Caldacassata la "Montanara" diventa un dolce

Ricetta di Antonio Sorrentino caricata il 14 Nov 2016 alle 09:51

Descrizione

Una bella cassata! Secondo la leggenda la Cassata avrebbe origini arabe, e il suo nome deriverebbe dal Quas'at la casseruola dove veniva lavorata la tuma, il formaggio fresco che in origine sarebbe stato unito con zucchero di canna e infornato, ricoperto da un impasto di pane (ebbene si, nella nostra Conca d' oro vi erano un tempo piantagioni di una locale canna da zucchero). In seguito sarebbe nata la cassata più nota, quella coloratissima ormai simbolo della pasticceria italiana.
Oggi tentiamo d' inventare, innovare e rivisitare, perchè la "bella cassata" la spunta su tutto, e l' uomo di casa ha gusti molto tradizionali in fatto di dolci. Trattasi di cassata, sì, ma fritta, un dolce tipico della pasticceria tradizionale protagonista assoluto al momento del dolce nelle tavole di Natale.

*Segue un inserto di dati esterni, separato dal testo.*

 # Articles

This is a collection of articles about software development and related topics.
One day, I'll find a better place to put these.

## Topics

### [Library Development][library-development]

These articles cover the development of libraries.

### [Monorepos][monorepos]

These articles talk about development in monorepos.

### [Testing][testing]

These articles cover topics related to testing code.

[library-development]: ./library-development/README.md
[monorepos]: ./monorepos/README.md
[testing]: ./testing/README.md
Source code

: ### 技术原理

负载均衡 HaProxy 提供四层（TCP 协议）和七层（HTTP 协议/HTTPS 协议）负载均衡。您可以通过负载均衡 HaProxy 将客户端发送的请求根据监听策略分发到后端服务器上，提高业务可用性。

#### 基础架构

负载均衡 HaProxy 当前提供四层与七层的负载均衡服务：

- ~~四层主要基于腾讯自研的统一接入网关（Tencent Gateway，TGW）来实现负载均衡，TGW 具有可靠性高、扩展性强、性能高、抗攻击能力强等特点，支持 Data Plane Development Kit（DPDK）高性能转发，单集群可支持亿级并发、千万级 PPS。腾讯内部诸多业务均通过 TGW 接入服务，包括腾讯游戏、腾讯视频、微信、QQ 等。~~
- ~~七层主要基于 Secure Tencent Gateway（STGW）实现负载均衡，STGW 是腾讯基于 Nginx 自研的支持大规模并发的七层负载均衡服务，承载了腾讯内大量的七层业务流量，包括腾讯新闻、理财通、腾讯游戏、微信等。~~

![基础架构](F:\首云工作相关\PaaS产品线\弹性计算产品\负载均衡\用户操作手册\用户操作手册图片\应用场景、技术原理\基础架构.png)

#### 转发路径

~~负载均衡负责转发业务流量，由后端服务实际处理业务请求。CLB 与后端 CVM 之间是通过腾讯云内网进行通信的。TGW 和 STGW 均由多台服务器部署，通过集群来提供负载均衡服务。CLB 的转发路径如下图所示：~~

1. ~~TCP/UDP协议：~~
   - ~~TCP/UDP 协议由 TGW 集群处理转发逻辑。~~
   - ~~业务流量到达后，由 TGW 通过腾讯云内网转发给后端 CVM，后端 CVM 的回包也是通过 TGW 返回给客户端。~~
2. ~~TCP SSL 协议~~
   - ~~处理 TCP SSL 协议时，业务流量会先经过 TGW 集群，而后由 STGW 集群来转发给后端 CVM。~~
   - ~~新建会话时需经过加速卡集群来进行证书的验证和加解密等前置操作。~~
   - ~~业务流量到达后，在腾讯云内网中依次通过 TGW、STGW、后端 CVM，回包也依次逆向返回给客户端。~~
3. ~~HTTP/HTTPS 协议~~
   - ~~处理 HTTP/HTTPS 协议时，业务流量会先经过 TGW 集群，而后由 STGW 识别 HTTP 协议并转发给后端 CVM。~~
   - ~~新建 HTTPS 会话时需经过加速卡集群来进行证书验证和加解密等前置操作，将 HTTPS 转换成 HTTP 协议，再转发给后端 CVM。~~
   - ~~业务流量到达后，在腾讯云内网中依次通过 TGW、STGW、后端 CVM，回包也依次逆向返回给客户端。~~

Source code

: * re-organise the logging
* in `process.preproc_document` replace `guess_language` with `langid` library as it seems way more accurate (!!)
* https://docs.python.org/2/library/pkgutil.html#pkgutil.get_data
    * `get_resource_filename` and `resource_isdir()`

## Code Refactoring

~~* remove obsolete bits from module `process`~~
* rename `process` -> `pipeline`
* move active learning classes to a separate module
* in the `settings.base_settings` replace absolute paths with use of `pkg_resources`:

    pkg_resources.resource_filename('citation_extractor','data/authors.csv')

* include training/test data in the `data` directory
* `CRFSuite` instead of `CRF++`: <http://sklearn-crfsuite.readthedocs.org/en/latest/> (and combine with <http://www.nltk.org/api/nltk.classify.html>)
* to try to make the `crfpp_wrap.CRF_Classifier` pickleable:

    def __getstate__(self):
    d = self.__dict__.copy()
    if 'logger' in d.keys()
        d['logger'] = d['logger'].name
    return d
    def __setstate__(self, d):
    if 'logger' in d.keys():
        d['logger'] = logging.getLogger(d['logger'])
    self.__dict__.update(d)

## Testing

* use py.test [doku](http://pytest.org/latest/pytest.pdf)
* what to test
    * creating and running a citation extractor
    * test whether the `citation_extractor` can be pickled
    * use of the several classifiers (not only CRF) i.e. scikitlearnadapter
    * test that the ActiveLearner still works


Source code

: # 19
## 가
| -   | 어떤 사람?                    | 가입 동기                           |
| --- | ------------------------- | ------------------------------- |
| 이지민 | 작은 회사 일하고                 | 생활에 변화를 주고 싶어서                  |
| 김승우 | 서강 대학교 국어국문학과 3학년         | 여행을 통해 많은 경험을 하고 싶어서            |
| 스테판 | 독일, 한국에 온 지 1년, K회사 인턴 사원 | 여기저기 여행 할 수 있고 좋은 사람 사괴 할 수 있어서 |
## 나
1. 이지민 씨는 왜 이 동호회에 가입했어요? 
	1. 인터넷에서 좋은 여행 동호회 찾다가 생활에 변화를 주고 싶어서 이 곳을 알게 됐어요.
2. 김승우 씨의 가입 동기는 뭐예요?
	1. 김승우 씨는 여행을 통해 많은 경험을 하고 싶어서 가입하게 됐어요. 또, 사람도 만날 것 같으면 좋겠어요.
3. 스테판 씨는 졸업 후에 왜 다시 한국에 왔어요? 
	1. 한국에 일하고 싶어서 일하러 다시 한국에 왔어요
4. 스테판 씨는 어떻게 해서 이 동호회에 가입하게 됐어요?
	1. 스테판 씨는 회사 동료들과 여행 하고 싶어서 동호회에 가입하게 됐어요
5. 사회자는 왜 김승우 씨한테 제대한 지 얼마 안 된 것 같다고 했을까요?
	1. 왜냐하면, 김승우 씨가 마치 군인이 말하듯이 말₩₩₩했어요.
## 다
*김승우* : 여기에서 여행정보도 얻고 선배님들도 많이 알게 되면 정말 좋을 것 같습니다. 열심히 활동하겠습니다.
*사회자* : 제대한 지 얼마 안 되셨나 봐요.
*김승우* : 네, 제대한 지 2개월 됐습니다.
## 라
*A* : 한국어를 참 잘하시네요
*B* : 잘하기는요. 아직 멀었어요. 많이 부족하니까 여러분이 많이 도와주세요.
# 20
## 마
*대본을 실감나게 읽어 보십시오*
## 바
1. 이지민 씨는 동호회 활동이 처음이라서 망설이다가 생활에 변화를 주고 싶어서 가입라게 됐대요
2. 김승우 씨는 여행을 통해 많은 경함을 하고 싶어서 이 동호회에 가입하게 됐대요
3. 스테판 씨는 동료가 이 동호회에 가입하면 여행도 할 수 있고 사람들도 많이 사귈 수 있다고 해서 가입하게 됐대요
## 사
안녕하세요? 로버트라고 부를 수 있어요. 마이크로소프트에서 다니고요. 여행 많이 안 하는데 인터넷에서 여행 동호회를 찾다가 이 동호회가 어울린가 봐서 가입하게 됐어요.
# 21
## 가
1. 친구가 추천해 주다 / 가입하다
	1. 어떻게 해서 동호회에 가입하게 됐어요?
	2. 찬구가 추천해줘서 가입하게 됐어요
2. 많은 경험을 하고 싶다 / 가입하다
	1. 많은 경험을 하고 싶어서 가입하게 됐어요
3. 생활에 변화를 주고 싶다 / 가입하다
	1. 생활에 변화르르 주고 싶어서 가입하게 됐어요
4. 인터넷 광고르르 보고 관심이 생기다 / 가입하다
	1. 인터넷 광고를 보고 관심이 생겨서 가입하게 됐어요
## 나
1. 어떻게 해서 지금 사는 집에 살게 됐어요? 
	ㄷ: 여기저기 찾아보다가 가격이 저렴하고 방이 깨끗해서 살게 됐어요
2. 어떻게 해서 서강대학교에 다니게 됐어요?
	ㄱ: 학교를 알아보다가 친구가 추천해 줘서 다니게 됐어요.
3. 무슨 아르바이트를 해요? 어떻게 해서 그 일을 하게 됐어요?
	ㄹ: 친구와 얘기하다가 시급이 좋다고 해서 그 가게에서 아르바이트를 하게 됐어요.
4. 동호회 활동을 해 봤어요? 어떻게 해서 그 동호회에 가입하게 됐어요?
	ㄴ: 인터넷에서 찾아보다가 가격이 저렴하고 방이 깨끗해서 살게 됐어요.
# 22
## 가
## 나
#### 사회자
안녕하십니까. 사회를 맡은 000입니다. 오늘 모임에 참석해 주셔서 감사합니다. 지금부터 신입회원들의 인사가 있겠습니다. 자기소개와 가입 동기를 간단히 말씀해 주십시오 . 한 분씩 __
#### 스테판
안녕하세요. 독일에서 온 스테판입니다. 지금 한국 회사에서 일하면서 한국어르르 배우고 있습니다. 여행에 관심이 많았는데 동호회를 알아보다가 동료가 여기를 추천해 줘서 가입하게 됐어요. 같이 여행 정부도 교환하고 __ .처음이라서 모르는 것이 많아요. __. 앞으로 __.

Anche questa versione insieme alle altre "sorelle" la tradizionale siciliana, la napoletana, la Oplontis è ricca, sfarzosa e impreziosita dai variopinti frutti canditi.


Gustando la ricetta ti sentirai: Felice
Difficoltà:
Tempo di preparazione: 2 ore

Ingredienti per 10 persone

Per la pasta
250 g di farina "00"
250 g di farina di Manitoba
50 g di strutto o sugna o olio di semi
10 g di sale fino
12,5 g di lievito di birra
12 g di zucchero
350 g di acqua
olio per friggere

Per la farcitura
600 g ricotta di bufala
180 g zucchero a velo
30 g canditi misti o arancio
70 g gocce o scaglie di cioccolato
un pizzico di vanillina o vaniglia pura
n. 10 ciliegie candite
10 ml liquore strega
mandorle tostate q.b.

Preparazione

In una ciotola sciogliete il lievito e la sugna con acqua e zucchero.
Aggiungete la metà della farina, mescolate e unite il sale, lavorando molto energicamente l' impasto per alcuni minuti.
Unite, poco alla volta, la farina restante e continuate ad amalgamate il composto fino a che non si stacchi dalle pareti della ciotola.
Trasferite l'impasto su un piano e lavoratelo energicamente per circa 20 minuti.
Formate un panetto, copritelo con un panno e fate riposare per 1 ora.
Dividete l' impasto ottenuto in panetti da 100 g metterete a lievitare coperti almeno per 1 ora.

Se necessario setacciare la ricotta di bufala, incorporare lo zucchero a velo, vanillina e lavorarla delicatamente fino al completo assorbimento dello zucchero.
Aggiungere i canditi tagliati a dadini, gli agrumi, il cioccolato e un bicchierino di liquore strega.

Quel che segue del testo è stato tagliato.